**TASK DATA**
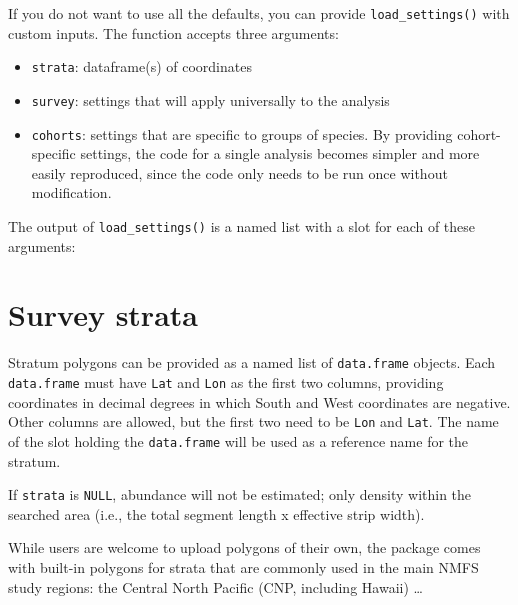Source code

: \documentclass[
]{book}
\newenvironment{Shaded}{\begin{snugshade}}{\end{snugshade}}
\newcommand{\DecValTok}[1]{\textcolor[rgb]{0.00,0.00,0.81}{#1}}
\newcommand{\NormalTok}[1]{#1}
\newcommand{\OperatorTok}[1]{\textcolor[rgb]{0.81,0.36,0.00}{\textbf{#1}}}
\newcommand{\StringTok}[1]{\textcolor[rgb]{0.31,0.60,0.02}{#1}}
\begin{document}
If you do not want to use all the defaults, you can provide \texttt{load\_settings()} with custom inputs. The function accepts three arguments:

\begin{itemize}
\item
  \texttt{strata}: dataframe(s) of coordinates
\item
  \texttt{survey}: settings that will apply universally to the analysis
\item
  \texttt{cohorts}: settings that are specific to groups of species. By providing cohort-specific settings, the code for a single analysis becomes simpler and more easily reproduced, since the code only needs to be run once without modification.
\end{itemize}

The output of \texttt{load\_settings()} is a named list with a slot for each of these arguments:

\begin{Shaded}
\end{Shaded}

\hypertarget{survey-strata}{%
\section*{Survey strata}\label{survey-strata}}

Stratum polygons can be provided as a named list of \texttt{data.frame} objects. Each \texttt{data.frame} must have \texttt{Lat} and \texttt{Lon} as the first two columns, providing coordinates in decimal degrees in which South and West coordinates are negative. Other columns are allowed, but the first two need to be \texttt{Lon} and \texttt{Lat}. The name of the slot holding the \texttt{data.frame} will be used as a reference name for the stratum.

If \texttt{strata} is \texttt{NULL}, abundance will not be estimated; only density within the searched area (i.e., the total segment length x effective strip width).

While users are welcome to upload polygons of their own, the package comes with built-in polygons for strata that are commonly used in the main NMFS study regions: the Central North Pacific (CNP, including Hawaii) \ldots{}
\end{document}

**DIRECTIONS**
Set down the lines of the records above exactly, apart from the pictures.

**YOUR SOLUTION**
Source code

: \documentclass[
]{book}
\newenvironment{Shaded}{\begin{snugshade}}{\end{snugshade}}
\newcommand{\DecValTok}[1]{\textcolor[rgb]{0.00,0.00,0.81}{#1}}
\newcommand{\NormalTok}[1]{#1}
\newcommand{\OperatorTok}[1]{\textcolor[rgb]{0.81,0.36,0.00}{\textbf{#1}}}
\newcommand{\StringTok}[1]{\textcolor[rgb]{0.31,0.60,0.02}{#1}}
\begin{document}
If you do not want to use all the defaults, you can provide \texttt{load\_settings()} with custom inputs. The function accepts three arguments:

\begin{itemize}
\item
  \texttt{strata}: dataframe(s) of coordinates
\item
  \texttt{survey}: settings that will apply universally to the analysis
\item
  \texttt{cohorts}: settings that are specific to groups of species. By providing cohort-specific settings, the code for a single analysis becomes simpler and more easily reproduced, since the code only needs to be run once without modification.
\end{itemize}

The output of \texttt{load\_settings()} is a named list with a slot for each of these arguments:

\begin{Shaded}
\end{Shaded}

\hypertarget{survey-strata}{%
\section*{Survey strata}\label{survey-strata}}

Stratum polygons can be provided as a named list of \texttt{data.frame} objects. Each \texttt{data.frame} must have \texttt{Lat} and \texttt{Lon} as the first two columns, providing coordinates in decimal degrees in which South and West coordinates are negative. Other columns are allowed, but the first two need to be \texttt{Lon} and \texttt{Lat}. The name of the slot holding the \texttt{data.frame} will be used as a reference name for the stratum.

If \texttt{strata} is \texttt{NULL}, abundance will not be estimated; only density within the searched area (i.e., the total segment length x effective strip width).

While users are welcome to upload polygons of their own, the package comes with built-in polygons for strata that are commonly used in the main NMFS study regions: the Central North Pacific (CNP, including Hawaii) \ldots{}
\end{document}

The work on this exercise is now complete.